The Cancer-Cardiology Connection
Cancer is the second leading cause of death in the United States after cardiovascular disease; the survival rate of all types of cancer has improved in the last 25 years from 50 percent to 68 percent as a result of more successful anticancer therapies by oncologists. There are currently over 12 million cancer survivors. This, however, comes with a price, as cardiac toxicity stemming from oncology treatments is a common adverse effect. It has resulted in more interaction between cardiologists and oncologists.
Adverse effects include direct toxicity to the cardiac muscle cells (myocytes) from chemotherapy, resulting in defects in contractility of the heart and ultimately leading to congestive heart failure of varying degrees. Another source of toxicity is radiation therapy, which can cause valvular problems and pericarditis. Other drugs used in cancer treatment can also cause blood pressure and lipid abnormalities. There are situations in which more than one agent is used, therefore increasing the possibility of cardiac toxicity.
Two Types of Cardiac Toxicity
One type of cardiac toxicity is caused by direct action on the heart's left ventricle, causing heart failure as a final result.

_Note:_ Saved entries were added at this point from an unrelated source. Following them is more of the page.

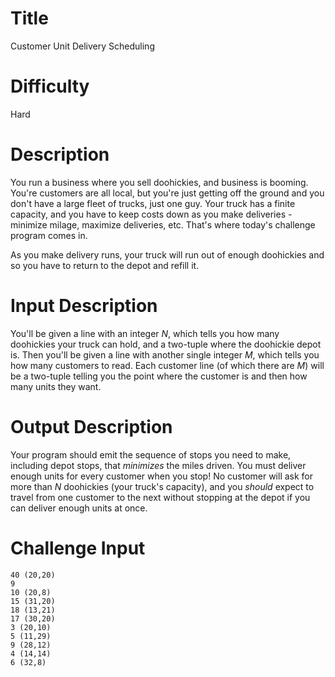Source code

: # Title

Customer Unit Delivery Scheduling

# Difficulty

Hard

# Description

You run a business where you sell doohickies, and business is booming. You're customers are all local, but you're just getting off the ground and you don't have a large fleet of trucks, just one guy. Your truck has a finite capacity, and you have to keep costs down as you make deliveries - minimize milage, maximize deliveries, etc. That's where today's challenge program comes in. 

As you make delivery runs, your truck will run out of enough doohickies and so you have to return to the depot and refill it. 

# Input Description

You'll be given a line with an integer *N*, which tells you how many doohickies your truck can hold, and a two-tuple where the doohickie depot is. Then you'll be given a line with another single integer *M*, which tells you how many customers to read. Each customer line (of which there are *M*) will be a two-tuple telling you the point where the customer is and then how many units they want. 

# Output Description

Your program should emit the sequence of stops you need to make, including depot stops, that *minimizes* the miles driven. You must deliver enough units for every customer when you stop! No customer will ask for more than *N* doohickies (your truck's capacity), and you *should* expect to travel from one customer to the next without stopping at the depot if you can deliver enough units at once. 

# Challenge Input

	40 (20,20)
	9
	10 (20,8)
	15 (31,20)
	18 (13,21)
	17 (30,20)
	3 (20,10)
	5 (11,29)
	9 (28,12)
	4 (14,14)
	6 (32,8)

This is a direct effect from drugs of the anthracycline type, like doxorubicin, and its effect is nonreversible and generally dose-related.
A mediated cardiac toxicity is caused by monoclonal antibodies, such as protein kinase inhibitors (KI) like Herceptin. This adverse effect is reversible and not dose-dependent; outcomes are more favorable than in the other type.
An integration between clinical oncology and cardiology is essential to detect early signs of toxicity. This collaboration involves cardiac testing, such as echocardiography or nuclear cardiology, which facilitates the decision to delay or modify treatment as needed. The use of cardiac protecting agents (i.e., beta blockers, ACE inhibitors or ARBs, or diuretics) becomes necessary as soon as any cardiac dysfunction is detected. These therapies are also useful once heart abnormalities are present.
Direct communication between oncologists and cardiologists is vital in reaching a common goal: a cancer-free, heart-healthy patient. Be sure to discuss cardiac toxicity with your physician.
Holy Cross Hospital in Fort Lauderdale, Florida is one of the few facilities in the nation dedicated to minimizing cardiac toxicity during cancer treatment and cardiovascular risks during cancer survival. Click to learn more about Holy Cross' Cardio-Oncology Clinic.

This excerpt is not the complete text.